Lucia
The gate agent looks at my boarding pass. Then at me. Her eyes pause. Just long enough. Wrist. Jaw. The places I missed because my hands were shaking and my brain was still back in that apartment, still hearing porcelain break, still counting heartbeats between slammed doors.
She doesn’t say anything. That’s worse. I smile like I’m supposed to. Like I’m not bleeding under my sweater.
She types. Each keystroke feels like a verdict. The printer chirps. I flinch.
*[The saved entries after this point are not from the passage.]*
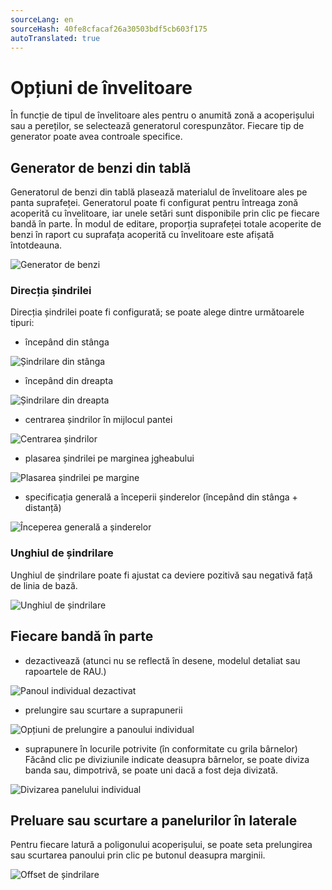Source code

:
 ```yaml
---
sourceLang: en
sourceHash: 40fe8cfacaf26a30503bdf5cb603f175
autoTranslated: true
---
```



# Opțiuni de învelitoare

În funcție de tipul de învelitoare ales pentru o anumită zonă a acoperișului sau a pereților, se selectează generatorul corespunzător. Fiecare tip de generator poate avea controale specifice.

## Generator de benzi din tablă

Generatorul de benzi din tablă plasează materialul de învelitoare ales pe panta suprafeței. Generatorul poate fi configurat pentru întreaga zonă acoperită cu învelitoare, iar unele setări sunt disponibile prin clic pe fiecare bandă în parte. În modul de editare, proporția suprafeței totale acoperite de benzi în raport cu suprafața acoperită cu învelitoare este afișată întotdeauna.

![Generator de benzi](img/generatorStripTiler.png)

### Direcția șindrilei

Direcția șindrilei poate fi configurată; se poate alege dintre următoarele tipuri:

- începând din stânga

![Șindrilare din stânga](img/tillingFromLeft.png)

- începând din dreapta

![Șindrilare din dreapta](img/tillingFromRight.png)

- centrarea șindrilor în mijlocul pantei

![Centrarea șindrilor](img/tillingCenterAxis.png)

- plasarea șindrilei pe marginea jgheabului

![Plasarea șindrilei pe margine](img/tillingCenterEdge.png)

- specificația generală a începerii șinderelor (începând din stânga + distanță)

![Începerea generală a șinderelor](img/generalTillingHeadStart.png)

### Unghiul de șindrilare

Unghiul de șindrilare poate fi ajustat ca deviere pozitivă sau negativă față de linia de bază.

![Unghiul de șindrilare](img/tillingAngle.png)

## Fiecare bandă în parte
- dezactivează (atunci nu se reflectă în desene, modelul detaliat sau rapoartele de RAU.)

![Panoul individual dezactivat](img/individualPanelSwitchedOff.png)

- prelungire sau scurtare a suprapunerii

![Opțiuni de prelungire a panoului individual](img/individualPanelExtensionOptions.png)

- suprapunere în locurile potrivite (în conformitate cu grila bârnelor) Făcând clic pe diviziunile indicate deasupra bârnelor, se poate diviza banda sau, dimpotrivă, se poate uni dacă a fost deja divizată.

![Divizarea panelului individual](img/individualPanelSplitting.png)

## Preluare sau scurtare a panelurilor în laterale

Pentru fiecare latură a poligonului acoperișului, se poate seta prelungirea sau scurtarea panoului prin clic pe butonul deasupra marginii.

![Offset de șindrilare](img/tillingEdgeOffset.png)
Front door behind me. Bathrooms to the left. Security desk visible. Too many cameras. Too many eyes…
When she hands the boarding pass back, the seat number is different.
“Business class,” she says quietly. “You’ve been upgraded.”
For half a second, my body doesn’t understand the words. Then it does, all at once, and my chest tightens so fast, it feels like something tearing. Relief crashes into suspicion so hard, it almost knocks me over. My eyes burn. My throat locks.
Why?
My brain scrambles for the cost. The catch. What I’ve accidentally agreed to without realizing it.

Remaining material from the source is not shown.